- Opening Delimiter -

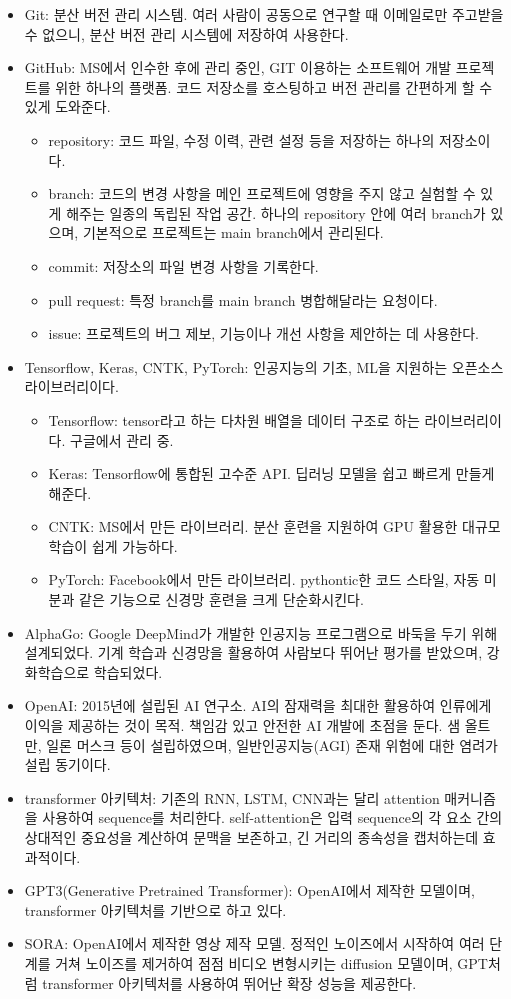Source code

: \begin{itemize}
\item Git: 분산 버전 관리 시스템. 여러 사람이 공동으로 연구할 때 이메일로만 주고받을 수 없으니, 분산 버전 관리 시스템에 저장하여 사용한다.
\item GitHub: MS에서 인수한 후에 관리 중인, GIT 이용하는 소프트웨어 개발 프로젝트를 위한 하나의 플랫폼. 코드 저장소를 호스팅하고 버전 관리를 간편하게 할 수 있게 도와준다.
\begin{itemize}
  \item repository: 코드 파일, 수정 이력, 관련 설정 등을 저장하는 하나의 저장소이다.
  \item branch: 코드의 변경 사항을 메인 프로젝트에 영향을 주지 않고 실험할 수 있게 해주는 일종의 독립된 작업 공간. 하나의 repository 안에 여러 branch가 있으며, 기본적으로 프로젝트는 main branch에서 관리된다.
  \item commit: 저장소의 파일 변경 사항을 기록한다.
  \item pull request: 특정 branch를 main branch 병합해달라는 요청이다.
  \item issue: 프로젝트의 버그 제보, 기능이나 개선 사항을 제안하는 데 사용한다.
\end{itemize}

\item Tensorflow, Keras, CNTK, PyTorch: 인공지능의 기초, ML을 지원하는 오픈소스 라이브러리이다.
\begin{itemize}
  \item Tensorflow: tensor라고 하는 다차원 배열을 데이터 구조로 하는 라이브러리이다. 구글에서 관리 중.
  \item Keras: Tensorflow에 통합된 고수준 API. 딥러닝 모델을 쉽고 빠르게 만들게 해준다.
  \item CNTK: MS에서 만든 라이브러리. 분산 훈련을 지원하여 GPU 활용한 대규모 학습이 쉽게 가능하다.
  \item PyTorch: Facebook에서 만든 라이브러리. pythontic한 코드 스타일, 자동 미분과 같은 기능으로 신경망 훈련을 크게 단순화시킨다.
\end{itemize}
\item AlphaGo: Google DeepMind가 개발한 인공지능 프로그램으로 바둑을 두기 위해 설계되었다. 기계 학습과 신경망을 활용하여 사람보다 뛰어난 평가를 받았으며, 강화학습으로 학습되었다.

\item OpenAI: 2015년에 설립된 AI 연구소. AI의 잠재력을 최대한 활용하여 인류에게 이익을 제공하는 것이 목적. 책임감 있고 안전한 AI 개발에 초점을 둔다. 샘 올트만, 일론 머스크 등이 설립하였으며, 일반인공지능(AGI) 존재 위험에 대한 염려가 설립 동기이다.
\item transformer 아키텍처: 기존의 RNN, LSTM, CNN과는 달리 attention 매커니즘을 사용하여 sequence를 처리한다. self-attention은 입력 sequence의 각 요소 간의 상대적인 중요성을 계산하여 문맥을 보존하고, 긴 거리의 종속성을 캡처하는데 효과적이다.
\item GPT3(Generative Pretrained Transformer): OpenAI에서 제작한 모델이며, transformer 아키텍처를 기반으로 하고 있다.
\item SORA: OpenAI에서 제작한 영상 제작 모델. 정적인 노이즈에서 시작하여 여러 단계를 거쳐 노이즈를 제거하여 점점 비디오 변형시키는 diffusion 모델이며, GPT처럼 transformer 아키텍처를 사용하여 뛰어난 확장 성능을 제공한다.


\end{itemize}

- Closing Delimiter -
- Opening Delimiter -

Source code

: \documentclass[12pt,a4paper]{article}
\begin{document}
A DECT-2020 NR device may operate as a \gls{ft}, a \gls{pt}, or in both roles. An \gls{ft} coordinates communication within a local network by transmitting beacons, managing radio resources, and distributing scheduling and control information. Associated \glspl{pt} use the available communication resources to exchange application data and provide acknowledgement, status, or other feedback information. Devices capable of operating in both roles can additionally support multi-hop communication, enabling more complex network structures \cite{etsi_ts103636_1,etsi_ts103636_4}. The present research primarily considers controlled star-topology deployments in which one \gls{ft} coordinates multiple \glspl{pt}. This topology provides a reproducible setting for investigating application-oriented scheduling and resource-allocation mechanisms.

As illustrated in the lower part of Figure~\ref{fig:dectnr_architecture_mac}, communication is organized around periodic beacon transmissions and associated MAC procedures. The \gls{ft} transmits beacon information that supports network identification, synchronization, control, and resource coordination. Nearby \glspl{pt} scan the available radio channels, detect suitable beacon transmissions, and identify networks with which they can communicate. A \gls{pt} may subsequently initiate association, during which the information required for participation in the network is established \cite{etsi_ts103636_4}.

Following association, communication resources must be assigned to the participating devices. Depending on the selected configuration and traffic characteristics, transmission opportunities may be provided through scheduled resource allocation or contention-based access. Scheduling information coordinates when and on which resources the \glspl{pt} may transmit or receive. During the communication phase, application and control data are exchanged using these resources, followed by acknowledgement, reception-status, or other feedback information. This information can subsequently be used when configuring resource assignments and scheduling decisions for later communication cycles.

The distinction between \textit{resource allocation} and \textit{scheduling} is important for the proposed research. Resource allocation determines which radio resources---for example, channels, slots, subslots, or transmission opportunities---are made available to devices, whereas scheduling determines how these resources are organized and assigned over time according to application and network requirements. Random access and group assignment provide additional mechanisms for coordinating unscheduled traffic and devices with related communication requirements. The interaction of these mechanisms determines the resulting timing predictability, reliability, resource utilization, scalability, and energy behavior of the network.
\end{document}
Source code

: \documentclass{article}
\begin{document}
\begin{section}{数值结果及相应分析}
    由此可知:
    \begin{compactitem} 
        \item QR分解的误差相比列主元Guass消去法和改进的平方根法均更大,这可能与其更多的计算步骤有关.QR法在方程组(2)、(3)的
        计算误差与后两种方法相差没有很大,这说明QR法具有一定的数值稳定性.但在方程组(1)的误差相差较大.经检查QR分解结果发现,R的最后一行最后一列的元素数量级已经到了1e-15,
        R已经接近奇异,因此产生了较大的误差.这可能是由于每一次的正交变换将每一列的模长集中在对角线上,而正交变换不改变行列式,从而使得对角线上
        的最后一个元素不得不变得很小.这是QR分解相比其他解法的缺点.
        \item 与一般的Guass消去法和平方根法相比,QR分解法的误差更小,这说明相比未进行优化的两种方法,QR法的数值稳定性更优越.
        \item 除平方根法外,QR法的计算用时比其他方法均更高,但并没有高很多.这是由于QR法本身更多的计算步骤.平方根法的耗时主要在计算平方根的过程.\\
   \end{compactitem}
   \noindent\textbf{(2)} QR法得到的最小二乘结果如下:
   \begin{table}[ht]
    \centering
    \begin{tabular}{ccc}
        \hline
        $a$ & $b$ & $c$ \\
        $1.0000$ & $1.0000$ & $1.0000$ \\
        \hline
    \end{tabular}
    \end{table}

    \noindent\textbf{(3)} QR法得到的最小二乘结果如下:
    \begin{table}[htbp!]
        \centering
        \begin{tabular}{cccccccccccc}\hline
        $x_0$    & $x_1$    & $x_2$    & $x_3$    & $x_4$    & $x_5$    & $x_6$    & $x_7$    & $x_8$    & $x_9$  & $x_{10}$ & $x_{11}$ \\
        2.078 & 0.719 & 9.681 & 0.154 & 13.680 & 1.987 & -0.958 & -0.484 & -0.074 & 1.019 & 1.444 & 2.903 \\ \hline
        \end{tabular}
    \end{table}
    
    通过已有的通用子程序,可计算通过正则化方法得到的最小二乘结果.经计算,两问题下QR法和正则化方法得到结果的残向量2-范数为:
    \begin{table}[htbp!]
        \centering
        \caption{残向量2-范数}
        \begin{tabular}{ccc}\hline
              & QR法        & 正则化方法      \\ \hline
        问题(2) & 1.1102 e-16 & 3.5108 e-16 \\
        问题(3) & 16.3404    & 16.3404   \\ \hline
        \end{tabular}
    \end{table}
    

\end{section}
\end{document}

- Closing Delimiter -

Report the number of lines in the entries above that include the word "textbf" and add nothing to it.

2